— What is expected —
Each record should be given back exactly, with none missing.

----- Records for this task

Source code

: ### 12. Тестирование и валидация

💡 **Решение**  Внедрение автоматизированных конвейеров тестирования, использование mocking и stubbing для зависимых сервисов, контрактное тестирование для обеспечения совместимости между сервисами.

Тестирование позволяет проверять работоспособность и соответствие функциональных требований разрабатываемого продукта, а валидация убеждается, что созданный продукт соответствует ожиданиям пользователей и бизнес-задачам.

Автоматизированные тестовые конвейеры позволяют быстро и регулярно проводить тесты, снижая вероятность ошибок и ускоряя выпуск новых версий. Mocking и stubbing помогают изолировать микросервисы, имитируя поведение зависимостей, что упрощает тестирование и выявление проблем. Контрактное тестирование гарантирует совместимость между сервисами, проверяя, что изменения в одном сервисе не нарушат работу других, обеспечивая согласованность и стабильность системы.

----------

— Output for this task —
Source code

: ### 12. Тестирование и валидация

💡 **Решение**  Внедрение автоматизированных конвейеров тестирования, использование mocking и stubbing для зависимых сервисов, контрактное тестирование для обеспечения совместимости между сервисами.

Тестирование позволяет проверять работоспособность и соответствие функциональных требований разрабатываемого продукта, а валидация убеждается, что созданный продукт соответствует ожиданиям пользователей и бизнес-задачам.

Автоматизированные тестовые конвейеры позволяют быстро и регулярно проводить тесты, снижая вероятность ошибок и ускоряя выпуск новых версий. Mocking и stubbing помогают изолировать микросервисы, имитируя поведение зависимостей, что упрощает тестирование и выявление проблем. Контрактное тестирование гарантирует совместимость между сервисами, проверяя, что изменения в одном сервисе не нарушат работу других, обеспечивая согласованность и стабильность системы.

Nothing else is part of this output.